Beim Verzehr von frisch gekauften Litschifrüchten kann es sich für Pflanzenfreunde lohnen, den Kern der Frucht nicht achtlos wegzuwerfen. Ein selbst gezogenes Litschibäumchen ist eine sehr schöne und exotische Kübelpflanze, die jeden Blick auf sich zieht.
Die Anzucht aus Litschikernen
Zum Verzehr eignen sich die Früchte, die keine grüne Färbung mehr in der Stielnähe aufweisen. Erst dann entfaltet die Litschi ihren süßen Geschmack und ihr besonderes Aroma. Zur Anzucht sollte der braune Kern dieser reifen Frucht unmittelbar nach dem Verzehr des Obstes mit lauwarmem Wasser sauber abgespült werden. Es ist auch möglich, die Kerne nach der Reinigung für einige Tage feucht im Kühlschrank zu lagern. Dies geschieht am besten in einem mit feuchtem Sand gefüllten Gefäß. Trockene Litschikerne sind nicht lagerfähig.

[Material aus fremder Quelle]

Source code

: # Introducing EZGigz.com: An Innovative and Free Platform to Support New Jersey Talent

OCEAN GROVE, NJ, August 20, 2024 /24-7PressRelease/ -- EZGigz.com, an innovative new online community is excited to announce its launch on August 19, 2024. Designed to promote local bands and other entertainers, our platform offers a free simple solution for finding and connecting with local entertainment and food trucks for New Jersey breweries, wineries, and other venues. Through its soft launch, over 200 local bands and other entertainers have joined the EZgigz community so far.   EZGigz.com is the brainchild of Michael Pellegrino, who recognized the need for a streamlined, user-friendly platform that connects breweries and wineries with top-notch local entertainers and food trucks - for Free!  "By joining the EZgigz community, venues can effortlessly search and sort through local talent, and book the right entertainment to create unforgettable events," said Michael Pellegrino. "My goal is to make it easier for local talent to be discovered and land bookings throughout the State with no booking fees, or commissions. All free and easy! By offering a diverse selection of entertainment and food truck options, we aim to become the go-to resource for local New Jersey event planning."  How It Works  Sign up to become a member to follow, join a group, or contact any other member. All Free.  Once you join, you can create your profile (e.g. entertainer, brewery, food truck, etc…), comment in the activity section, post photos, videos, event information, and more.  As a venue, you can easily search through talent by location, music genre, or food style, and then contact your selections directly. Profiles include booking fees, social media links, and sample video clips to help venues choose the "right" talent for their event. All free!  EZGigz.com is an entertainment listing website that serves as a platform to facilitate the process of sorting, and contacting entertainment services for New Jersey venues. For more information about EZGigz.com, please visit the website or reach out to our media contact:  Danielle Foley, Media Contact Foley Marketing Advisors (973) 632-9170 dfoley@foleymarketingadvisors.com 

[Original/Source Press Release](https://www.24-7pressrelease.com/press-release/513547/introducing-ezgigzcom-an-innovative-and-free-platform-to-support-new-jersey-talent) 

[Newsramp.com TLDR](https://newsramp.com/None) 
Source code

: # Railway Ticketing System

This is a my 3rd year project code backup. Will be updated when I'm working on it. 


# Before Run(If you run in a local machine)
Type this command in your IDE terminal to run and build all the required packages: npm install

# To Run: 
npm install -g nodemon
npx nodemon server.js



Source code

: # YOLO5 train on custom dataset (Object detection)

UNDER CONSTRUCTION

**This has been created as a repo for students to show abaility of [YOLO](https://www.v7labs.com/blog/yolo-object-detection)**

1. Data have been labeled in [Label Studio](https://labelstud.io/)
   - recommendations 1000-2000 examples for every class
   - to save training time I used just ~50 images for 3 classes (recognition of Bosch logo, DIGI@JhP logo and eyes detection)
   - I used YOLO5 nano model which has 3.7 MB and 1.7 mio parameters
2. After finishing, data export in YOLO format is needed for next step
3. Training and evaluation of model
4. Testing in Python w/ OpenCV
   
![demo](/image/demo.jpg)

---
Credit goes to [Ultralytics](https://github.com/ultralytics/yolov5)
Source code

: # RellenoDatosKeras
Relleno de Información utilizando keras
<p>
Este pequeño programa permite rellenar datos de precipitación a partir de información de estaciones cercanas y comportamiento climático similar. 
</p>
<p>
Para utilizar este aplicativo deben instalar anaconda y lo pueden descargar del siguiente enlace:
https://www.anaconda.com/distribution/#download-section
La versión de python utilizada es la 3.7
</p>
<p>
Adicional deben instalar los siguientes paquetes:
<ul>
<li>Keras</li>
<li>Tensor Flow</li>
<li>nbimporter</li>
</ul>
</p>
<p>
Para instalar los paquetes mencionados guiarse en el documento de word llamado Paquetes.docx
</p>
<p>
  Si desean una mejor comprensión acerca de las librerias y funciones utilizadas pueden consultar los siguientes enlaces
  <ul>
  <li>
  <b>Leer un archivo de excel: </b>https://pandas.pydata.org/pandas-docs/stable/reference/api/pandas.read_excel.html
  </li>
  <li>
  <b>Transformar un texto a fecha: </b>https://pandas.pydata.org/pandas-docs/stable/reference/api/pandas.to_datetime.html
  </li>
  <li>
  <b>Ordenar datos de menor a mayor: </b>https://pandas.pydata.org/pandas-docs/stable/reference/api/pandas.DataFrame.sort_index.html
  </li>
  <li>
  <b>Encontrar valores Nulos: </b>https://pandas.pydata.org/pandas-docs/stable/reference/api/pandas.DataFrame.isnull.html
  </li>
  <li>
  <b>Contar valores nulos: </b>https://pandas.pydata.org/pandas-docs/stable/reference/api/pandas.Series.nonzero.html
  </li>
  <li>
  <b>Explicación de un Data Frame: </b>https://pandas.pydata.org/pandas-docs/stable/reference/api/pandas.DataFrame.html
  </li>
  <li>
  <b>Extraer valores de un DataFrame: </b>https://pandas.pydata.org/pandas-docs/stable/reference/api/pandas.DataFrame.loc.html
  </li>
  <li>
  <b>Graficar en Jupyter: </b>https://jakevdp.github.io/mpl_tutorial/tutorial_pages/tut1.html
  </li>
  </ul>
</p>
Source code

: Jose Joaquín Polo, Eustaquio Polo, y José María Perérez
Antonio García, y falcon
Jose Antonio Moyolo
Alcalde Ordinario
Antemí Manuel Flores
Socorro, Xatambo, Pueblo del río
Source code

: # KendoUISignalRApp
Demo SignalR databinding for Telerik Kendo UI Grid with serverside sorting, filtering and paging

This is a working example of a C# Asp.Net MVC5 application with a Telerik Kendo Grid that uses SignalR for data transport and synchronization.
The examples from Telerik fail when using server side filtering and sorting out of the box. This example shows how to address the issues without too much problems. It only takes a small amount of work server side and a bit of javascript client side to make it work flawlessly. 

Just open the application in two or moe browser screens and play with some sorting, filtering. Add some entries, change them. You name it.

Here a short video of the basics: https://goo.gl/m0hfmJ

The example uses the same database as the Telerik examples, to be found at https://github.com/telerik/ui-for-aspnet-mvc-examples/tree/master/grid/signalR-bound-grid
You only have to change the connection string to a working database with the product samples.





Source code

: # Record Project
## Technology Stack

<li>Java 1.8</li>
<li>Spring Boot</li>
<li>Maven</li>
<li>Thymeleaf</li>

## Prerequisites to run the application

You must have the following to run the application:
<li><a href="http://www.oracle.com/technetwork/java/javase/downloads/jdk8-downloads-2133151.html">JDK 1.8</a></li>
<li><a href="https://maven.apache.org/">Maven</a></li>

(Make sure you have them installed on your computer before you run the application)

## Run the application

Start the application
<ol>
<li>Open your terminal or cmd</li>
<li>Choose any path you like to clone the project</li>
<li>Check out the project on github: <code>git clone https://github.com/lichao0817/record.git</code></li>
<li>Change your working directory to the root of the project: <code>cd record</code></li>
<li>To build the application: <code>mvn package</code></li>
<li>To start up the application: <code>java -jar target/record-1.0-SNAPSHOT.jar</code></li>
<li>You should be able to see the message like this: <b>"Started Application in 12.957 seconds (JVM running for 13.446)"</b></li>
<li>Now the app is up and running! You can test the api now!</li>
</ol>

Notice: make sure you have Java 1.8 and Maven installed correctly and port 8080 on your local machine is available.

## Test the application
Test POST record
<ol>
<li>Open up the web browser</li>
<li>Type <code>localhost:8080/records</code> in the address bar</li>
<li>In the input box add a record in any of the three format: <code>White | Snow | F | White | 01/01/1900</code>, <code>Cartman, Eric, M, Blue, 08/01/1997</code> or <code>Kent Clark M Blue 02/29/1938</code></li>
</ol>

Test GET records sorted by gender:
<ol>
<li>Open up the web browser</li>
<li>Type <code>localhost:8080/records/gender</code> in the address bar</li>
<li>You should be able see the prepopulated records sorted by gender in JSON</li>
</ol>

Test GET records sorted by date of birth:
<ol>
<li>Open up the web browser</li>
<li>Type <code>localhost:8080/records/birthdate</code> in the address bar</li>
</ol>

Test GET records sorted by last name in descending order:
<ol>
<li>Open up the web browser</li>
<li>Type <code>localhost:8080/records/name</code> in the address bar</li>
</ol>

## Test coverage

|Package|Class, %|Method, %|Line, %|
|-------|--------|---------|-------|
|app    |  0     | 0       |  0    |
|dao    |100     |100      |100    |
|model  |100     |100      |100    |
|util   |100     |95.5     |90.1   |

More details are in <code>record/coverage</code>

Zum Vorkeimen wird der Kern für einen Tag in warmes Wasser gelegt. Sobald die äußere Hülle des Kerns aufplatzt, kann der Kern eingepflanzt werden. Die Litschipflanze benötigt unbedingt nährstoffarmes und lockeres Substrat. Hierfür eignen sich spezielle Anzuchterden und Gemische aus Sand, Gartenerde, Perlite und Cocos zu gleichen Anteilen.
Das Anzuchtgefäß sollte eine Drainageschicht aus Tonscherben o.ä. erhalten, da die Pflanze empfindlich auf Staunässe reagiert.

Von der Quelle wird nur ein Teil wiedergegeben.